:: PROBLEM DETAILS ::
The response consists of the lines from the start of the material below through the line holding "Pour changer les", repeated word for word and without pictures.

═══ EXTRACTED INFORMATION

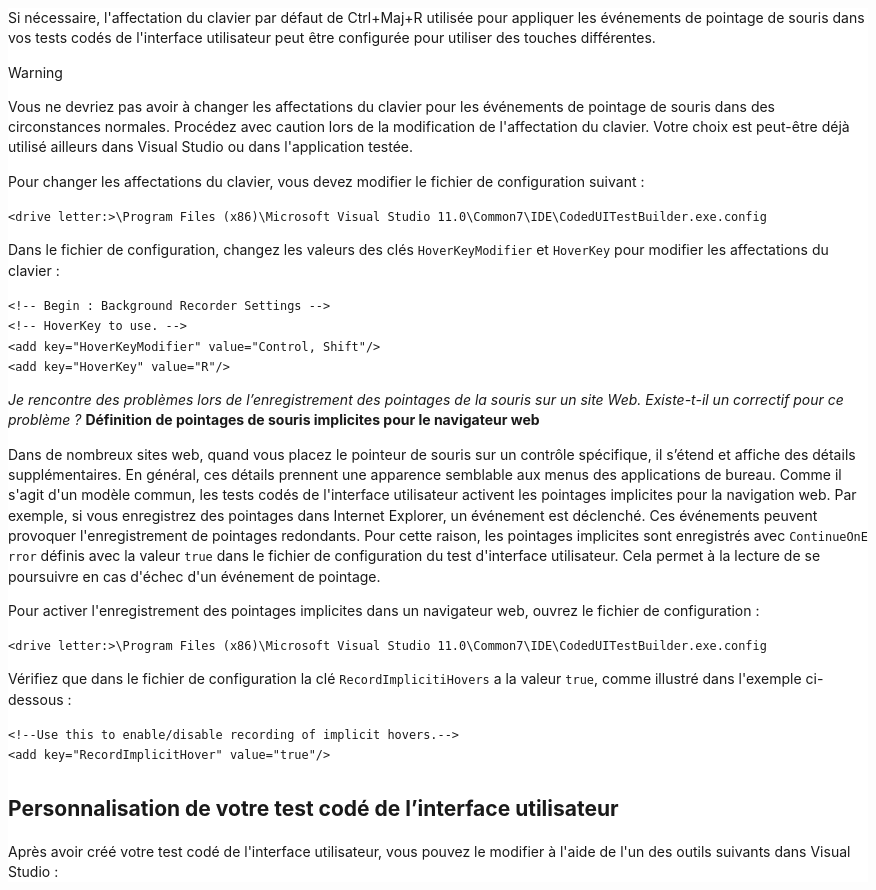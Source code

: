  Si nécessaire, l'affectation du clavier par défaut de Ctrl+Maj+R utilisée pour appliquer les événements de pointage de souris dans vos tests codés de l'interface utilisateur peut être configurée pour utiliser des touches différentes.

> [!WARNING]
> Vous ne devriez pas avoir à changer les affectations du clavier pour les événements de pointage de souris dans des circonstances normales. Procédez avec caution lors de la modification de l'affectation du clavier. Votre choix est peut-être déjà utilisé ailleurs dans Visual Studio ou dans l'application testée.

 Pour changer les affectations du clavier, vous devez modifier le fichier de configuration suivant :

 `<drive letter:>\Program Files (x86)\Microsoft Visual Studio 11.0\Common7\IDE\CodedUITestBuilder.exe.config`

 Dans le fichier de configuration, changez les valeurs des clés `HoverKeyModifier` et `HoverKey` pour modifier les affectations du clavier :

```
<!-- Begin : Background Recorder Settings -->
<!-- HoverKey to use. -->
<add key="HoverKeyModifier" value="Control, Shift"/>
<add key="HoverKey" value="R"/>

```

 *Je rencontre des problèmes lors de l’enregistrement des pointages de la souris sur un site Web. Existe-t-il un correctif pour ce problème ?*
 **Définition de pointages de souris implicites pour le navigateur web**

 Dans de nombreux sites web, quand vous placez le pointeur de souris sur un contrôle spécifique, il s’étend et affiche des détails supplémentaires. En général, ces détails prennent une apparence semblable aux menus des applications de bureau. Comme il s'agit d'un modèle commun, les tests codés de l'interface utilisateur activent les pointages implicites pour la navigation web. Par exemple, si vous enregistrez des pointages dans Internet Explorer, un événement est déclenché. Ces événements peuvent provoquer l'enregistrement de pointages redondants. Pour cette raison, les pointages implicites sont enregistrés avec `ContinueOnError` définis avec la valeur `true` dans le fichier de configuration du test d'interface utilisateur. Cela permet à la lecture de se poursuivre en cas d'échec d'un événement de pointage.

 Pour activer l'enregistrement des pointages implicites dans un navigateur web, ouvrez le fichier de configuration :

 `<drive letter:>\Program Files (x86)\Microsoft Visual Studio 11.0\Common7\IDE\CodedUITestBuilder.exe.config`

 Vérifiez que dans le fichier de configuration la clé `RecordImplicitiHovers` a la valeur `true`, comme illustré dans l'exemple ci-dessous :

```
<!--Use this to enable/disable recording of implicit hovers.-->
<add key="RecordImplicitHover" value="true"/>

```

## <a name="customizing-your-coded-ui-test"></a><a name="VerifyingCodeCUITModify"></a>Personnalisation de votre test codé de l’interface utilisateur
 Après avoir créé votre test codé de l'interface utilisateur, vous pouvez le modifier à l'aide de l'un des outils suivants dans Visual Studio :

══════

:: ANSWER SPACE ::
Source code

:  Si nécessaire, l'affectation du clavier par défaut de Ctrl+Maj+R utilisée pour appliquer les événements de pointage de souris dans vos tests codés de l'interface utilisateur peut être configurée pour utiliser des touches différentes.

> [!WARNING]
> Vous ne devriez pas avoir à changer les affectations du clavier pour les événements de pointage de souris dans des circonstances normales. Procédez avec caution lors de la modification de l'affectation du clavier. Votre choix est peut-être déjà utilisé ailleurs dans Visual Studio ou dans l'application testée.

 Pour changer les affectations du clavier, vous devez modifier le fichier de configuration suivant :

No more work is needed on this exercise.